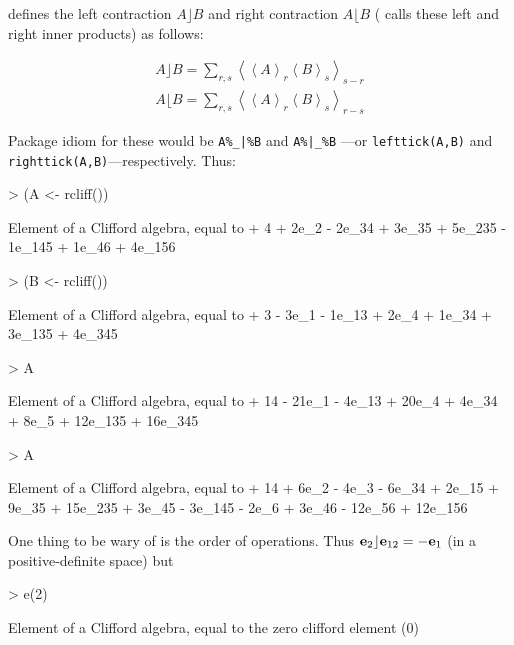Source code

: \documentclass{article}
\begin{document}
\cite{dorst2002} defines the left contraction $A\rfloor B$ and right
contraction $A\lfloor B$ (\cite{chisholm2012} calls these left and
right inner products) as follows:

\begin{eqnarray}
\displaystyle A\rfloor B = \sum_{r,s}\left\langle\left\langle
A\right\rangle_r\left\langle B\right\rangle_s\right\rangle_{s-r}\\
\displaystyle A\lfloor B = \sum_{r,s}\left\langle\left\langle
A\right\rangle_r\left\langle B\right\rangle_s\right\rangle_{r-s}
\end{eqnarray}


Package idiom for these would be {\tt A\%\_|\%B} and {\tt A\%|\_\%B}
---or {\tt lefttick(A,B)} and {\tt righttick(A,B)}---respectively.
Thus:

\begin{Schunk}
\begin{Sinput}
> (A <- rcliff())
\end{Sinput}
\begin{Soutput}
Element of a Clifford algebra, equal to
+ 4 + 2e_2 - 2e_34 + 3e_35 + 5e_235 - 1e_145 + 1e_46 + 4e_156
\end{Soutput}
\begin{Sinput}
> (B <- rcliff())
\end{Sinput}
\begin{Soutput}
Element of a Clifford algebra, equal to
+ 3 - 3e_1 - 1e_13 + 2e_4 + 1e_34 + 3e_135 + 4e_345
\end{Soutput}
\begin{Sinput}
> A %
\end{Sinput}
\begin{Soutput}
Element of a Clifford algebra, equal to
+ 14 - 21e_1 - 4e_13 + 20e_4 + 4e_34 + 8e_5 + 12e_135 + 16e_345
\end{Soutput}
\begin{Sinput}
> A %
\end{Sinput}
\begin{Soutput}
Element of a Clifford algebra, equal to
+ 14 + 6e_2 - 4e_3 - 6e_34 + 2e_15 + 9e_35 + 15e_235 + 3e_45 - 3e_145 - 2e_6 +
3e_46 - 12e_56 + 12e_156
\end{Soutput}
\end{Schunk}

One thing to be wary of is the order of operations.  Thus
${\bf e}_{2}\rfloor{\bf e}_{12}=-{\bf e}_{1}$ (in a positive-definite space) but

\begin{Schunk}
\begin{Sinput}
> e(2) %
\end{Sinput}
\begin{Soutput}
Element of a Clifford algebra, equal to
the zero clifford element (0)
\end{Soutput}
\end{Schunk}
\end{document}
***
(WORK INSTRUCTION): Retype the whole listing exactly. Do not include the pictures.

(SOLUTION TO THE EXERCISE):
Source code

: \documentclass{article}
\begin{document}
\cite{dorst2002} defines the left contraction $A\rfloor B$ and right
contraction $A\lfloor B$ (\cite{chisholm2012} calls these left and
right inner products) as follows:

\begin{eqnarray}
\displaystyle A\rfloor B = \sum_{r,s}\left\langle\left\langle
A\right\rangle_r\left\langle B\right\rangle_s\right\rangle_{s-r}\\
\displaystyle A\lfloor B = \sum_{r,s}\left\langle\left\langle
A\right\rangle_r\left\langle B\right\rangle_s\right\rangle_{r-s}
\end{eqnarray}


Package idiom for these would be {\tt A\%\_|\%B} and {\tt A\%|\_\%B}
---or {\tt lefttick(A,B)} and {\tt righttick(A,B)}---respectively.
Thus:

\begin{Schunk}
\begin{Sinput}
> (A <- rcliff())
\end{Sinput}
\begin{Soutput}
Element of a Clifford algebra, equal to
+ 4 + 2e_2 - 2e_34 + 3e_35 + 5e_235 - 1e_145 + 1e_46 + 4e_156
\end{Soutput}
\begin{Sinput}
> (B <- rcliff())
\end{Sinput}
\begin{Soutput}
Element of a Clifford algebra, equal to
+ 3 - 3e_1 - 1e_13 + 2e_4 + 1e_34 + 3e_135 + 4e_345
\end{Soutput}
\begin{Sinput}
> A %
\end{Sinput}
\begin{Soutput}
Element of a Clifford algebra, equal to
+ 14 - 21e_1 - 4e_13 + 20e_4 + 4e_34 + 8e_5 + 12e_135 + 16e_345
\end{Soutput}
\begin{Sinput}
> A %
\end{Sinput}
\begin{Soutput}
Element of a Clifford algebra, equal to
+ 14 + 6e_2 - 4e_3 - 6e_34 + 2e_15 + 9e_35 + 15e_235 + 3e_45 - 3e_145 - 2e_6 +
3e_46 - 12e_56 + 12e_156
\end{Soutput}
\end{Schunk}

One thing to be wary of is the order of operations.  Thus
${\bf e}_{2}\rfloor{\bf e}_{12}=-{\bf e}_{1}$ (in a positive-definite space) but

\begin{Schunk}
\begin{Sinput}
> e(2) %
\end{Sinput}
\begin{Soutput}
Element of a Clifford algebra, equal to
the zero clifford element (0)
\end{Soutput}
\end{Schunk}
\end{document}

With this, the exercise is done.